▸ **SUPPLIED MATERIAL**:

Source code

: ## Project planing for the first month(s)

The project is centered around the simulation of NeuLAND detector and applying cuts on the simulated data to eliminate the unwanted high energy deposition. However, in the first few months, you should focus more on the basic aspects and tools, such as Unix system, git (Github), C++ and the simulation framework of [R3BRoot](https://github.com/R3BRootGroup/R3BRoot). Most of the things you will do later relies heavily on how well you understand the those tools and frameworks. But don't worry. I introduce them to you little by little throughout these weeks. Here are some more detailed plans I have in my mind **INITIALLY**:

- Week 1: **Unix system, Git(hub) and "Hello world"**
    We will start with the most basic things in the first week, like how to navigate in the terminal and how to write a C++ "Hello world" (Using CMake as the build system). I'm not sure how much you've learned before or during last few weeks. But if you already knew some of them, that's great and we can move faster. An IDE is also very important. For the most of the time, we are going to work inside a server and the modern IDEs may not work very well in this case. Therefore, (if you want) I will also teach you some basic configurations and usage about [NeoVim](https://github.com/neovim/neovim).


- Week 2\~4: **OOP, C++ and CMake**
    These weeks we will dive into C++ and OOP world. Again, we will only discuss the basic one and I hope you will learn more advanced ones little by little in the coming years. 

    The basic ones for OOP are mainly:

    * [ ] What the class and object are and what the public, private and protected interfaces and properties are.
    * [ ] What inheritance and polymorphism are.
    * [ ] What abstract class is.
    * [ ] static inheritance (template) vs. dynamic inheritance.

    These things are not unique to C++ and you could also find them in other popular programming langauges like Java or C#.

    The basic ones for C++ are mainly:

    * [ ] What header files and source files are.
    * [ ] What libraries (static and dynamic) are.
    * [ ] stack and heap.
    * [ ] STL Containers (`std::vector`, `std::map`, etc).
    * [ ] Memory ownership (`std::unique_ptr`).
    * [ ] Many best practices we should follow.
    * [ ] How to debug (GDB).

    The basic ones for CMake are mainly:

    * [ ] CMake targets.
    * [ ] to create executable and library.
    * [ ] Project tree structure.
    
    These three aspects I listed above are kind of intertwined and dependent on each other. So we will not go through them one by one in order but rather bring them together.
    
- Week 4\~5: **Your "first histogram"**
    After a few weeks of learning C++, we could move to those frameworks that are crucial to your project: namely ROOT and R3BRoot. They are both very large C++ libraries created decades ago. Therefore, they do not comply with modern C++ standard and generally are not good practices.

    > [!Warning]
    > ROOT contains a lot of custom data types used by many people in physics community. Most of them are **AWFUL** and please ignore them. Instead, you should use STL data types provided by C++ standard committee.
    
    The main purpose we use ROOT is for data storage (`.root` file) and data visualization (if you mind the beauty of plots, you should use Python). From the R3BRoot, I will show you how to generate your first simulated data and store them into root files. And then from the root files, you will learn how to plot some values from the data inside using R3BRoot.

* * *

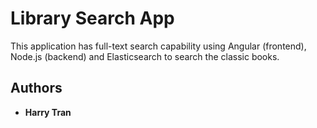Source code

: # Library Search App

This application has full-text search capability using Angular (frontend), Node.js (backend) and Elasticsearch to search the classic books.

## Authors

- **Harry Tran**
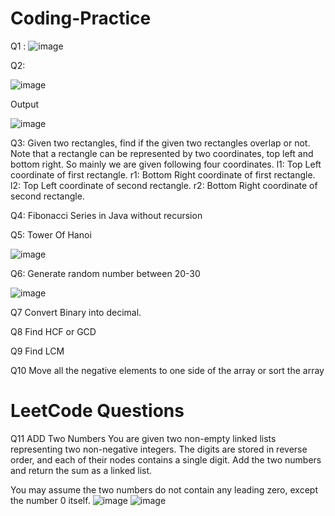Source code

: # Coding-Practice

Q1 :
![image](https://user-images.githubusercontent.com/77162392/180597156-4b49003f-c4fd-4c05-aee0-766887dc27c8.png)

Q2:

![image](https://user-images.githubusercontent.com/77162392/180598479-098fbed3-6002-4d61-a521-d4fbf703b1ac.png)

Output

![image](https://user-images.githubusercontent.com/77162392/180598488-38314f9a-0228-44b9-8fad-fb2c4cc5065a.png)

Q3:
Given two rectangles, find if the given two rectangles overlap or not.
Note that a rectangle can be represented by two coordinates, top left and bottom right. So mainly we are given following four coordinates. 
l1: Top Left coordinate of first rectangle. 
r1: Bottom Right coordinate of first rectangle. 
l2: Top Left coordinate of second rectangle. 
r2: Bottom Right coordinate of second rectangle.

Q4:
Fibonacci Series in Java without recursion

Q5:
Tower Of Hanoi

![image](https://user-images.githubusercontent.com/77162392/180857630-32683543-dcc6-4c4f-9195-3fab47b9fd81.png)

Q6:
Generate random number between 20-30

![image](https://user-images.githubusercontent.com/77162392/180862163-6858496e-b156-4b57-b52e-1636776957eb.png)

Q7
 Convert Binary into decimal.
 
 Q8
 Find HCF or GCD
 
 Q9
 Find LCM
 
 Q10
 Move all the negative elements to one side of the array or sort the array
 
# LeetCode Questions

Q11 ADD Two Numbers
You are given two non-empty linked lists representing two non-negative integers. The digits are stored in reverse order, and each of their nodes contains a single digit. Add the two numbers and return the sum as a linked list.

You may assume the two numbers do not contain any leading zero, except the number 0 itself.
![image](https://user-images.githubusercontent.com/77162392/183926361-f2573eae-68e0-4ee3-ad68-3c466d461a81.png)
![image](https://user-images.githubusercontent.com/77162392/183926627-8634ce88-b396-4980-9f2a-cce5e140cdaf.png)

▸ **WHAT NEEDS TO BE DONE**:
Reply with a lone number, the count of lines in the data that include the string "inheritance".

▸ **YOUR SOLUTION**:
2